In the alternative universe where we’re not all locked in our homes due to a global pandemic, we’d be at Full Frame right about now. Filmmakers, producers, and cinephiles from across the world would fill streets and restaurants booths; there would be lanyards and lit-up screens and cinematic thrill in the air. 

None of these things can happen because of COVID-19, and that’s everyone’s loss. But Full Frame has released its 2020 program and you can still celebrate the filmmakers, dive into their archives, and explore their releases

Nearly 2,000 films were submitted to this years documentary program. Out of these, the jury selected 44 features and 12 shorts; the program also included 4 world premieres, 6 North American premieres, and 2 U.S. premieres.

Amid this program you can find films that tell the stories of low-wage workers, abortion helpline counselors, mothers returning from prison, corruption across the medical industry, high school students preparing for a monologue competition, immigrant families making a life in New York City, and a fifty-mile race in Mexico’s Copper Canyon.

There were documentary portraits of the sculptor Audrey Flack, the neurologist Oliver Sacks, and the Puerto Rican astrologer Walter Mercado. 

We could go on and on, but you get the idea. 

Thirty-two titles are eligible for awards and the juried panel will announce the cash prize winners toward the end of April. 

Never Too Late: The Doc Severinsen Story, a documentary about the legendary bandleader and trumpeter, was slated to open the festival. Doc Severinsen was scheduled to be in attendance. Spaceship Earth, a look at the 1991 Biosphere 2 experiment in Arizona, would have brought up the rear on closing night. 

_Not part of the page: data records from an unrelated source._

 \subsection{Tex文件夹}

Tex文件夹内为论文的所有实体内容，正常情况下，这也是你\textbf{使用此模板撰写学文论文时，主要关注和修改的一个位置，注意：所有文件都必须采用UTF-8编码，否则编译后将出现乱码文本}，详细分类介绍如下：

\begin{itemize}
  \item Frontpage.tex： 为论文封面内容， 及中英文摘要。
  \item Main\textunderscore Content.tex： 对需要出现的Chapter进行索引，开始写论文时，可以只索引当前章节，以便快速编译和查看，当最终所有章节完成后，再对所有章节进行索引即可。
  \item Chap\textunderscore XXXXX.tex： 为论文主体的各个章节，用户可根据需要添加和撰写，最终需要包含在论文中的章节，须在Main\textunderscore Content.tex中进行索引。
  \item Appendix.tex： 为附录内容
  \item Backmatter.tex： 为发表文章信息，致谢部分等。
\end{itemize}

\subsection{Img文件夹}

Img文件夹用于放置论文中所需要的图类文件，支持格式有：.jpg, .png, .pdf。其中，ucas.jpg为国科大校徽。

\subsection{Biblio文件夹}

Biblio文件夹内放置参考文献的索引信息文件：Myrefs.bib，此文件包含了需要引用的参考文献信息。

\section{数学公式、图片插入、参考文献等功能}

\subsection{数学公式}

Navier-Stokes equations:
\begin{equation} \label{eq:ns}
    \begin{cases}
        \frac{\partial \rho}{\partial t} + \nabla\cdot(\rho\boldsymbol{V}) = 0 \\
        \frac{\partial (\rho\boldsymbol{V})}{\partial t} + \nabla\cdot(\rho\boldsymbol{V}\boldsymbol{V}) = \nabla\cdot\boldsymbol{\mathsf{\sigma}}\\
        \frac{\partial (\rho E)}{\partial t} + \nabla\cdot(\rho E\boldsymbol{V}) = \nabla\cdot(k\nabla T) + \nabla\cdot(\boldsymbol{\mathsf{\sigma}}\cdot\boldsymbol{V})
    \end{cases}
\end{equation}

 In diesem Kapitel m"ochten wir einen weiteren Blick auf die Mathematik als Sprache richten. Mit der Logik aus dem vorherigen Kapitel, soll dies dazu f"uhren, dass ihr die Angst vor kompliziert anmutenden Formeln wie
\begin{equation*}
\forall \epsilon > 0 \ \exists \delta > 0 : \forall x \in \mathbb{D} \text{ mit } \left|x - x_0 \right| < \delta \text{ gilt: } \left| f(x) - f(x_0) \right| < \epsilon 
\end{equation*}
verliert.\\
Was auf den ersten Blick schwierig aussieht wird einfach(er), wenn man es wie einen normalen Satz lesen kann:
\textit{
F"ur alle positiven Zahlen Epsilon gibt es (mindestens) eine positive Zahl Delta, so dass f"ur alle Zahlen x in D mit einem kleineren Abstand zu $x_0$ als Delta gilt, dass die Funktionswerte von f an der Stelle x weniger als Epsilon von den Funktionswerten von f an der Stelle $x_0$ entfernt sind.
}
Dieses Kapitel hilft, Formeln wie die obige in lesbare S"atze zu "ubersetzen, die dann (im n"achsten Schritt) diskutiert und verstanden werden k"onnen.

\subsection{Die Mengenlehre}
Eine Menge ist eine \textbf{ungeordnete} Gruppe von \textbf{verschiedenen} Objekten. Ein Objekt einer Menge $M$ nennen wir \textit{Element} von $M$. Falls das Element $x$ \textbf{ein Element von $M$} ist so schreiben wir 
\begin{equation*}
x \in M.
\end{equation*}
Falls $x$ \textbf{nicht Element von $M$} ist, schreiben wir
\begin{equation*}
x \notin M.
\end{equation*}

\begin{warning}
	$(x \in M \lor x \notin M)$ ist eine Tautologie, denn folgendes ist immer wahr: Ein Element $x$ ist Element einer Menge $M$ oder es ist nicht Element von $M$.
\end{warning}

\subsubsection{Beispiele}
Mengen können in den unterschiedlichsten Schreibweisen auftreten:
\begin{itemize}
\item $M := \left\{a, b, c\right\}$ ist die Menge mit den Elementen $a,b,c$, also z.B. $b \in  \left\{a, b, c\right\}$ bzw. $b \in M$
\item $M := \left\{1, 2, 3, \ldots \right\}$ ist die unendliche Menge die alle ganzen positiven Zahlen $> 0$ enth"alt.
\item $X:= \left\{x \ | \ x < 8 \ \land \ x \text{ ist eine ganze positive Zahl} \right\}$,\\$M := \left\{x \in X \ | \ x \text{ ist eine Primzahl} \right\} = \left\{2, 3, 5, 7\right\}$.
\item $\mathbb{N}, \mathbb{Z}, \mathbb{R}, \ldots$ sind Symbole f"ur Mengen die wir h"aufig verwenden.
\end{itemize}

“We are honored to present the 2020 official Full Frame selections. By turns exciting and bold, luminous and poignant, these carefully crafted titles display a staggering range of creativity and dedication in examining the world around us,” Full Frame artistic director Sadie Tillery said in a press release. “While we are deeply disappointed that we will not have the opportunity to showcase this work in Durham and welcome these filmmakers for the four-day festival, in light of the circumstances, it felt especially vital to champion these films.”

The filmmakers Jessica Edwards and Gary Hustwit were curators of this year’s thematic program. Hustwit has since made his film Urbanized available for streaming. You can also find a list of previous Garrett Scott Documentary Development Grant recipient films that are available for screening. (INDY favorite Minding the Gap is on that list.) 

And don’t worry, next year’s Full Frame has already been scheduled for April 2021.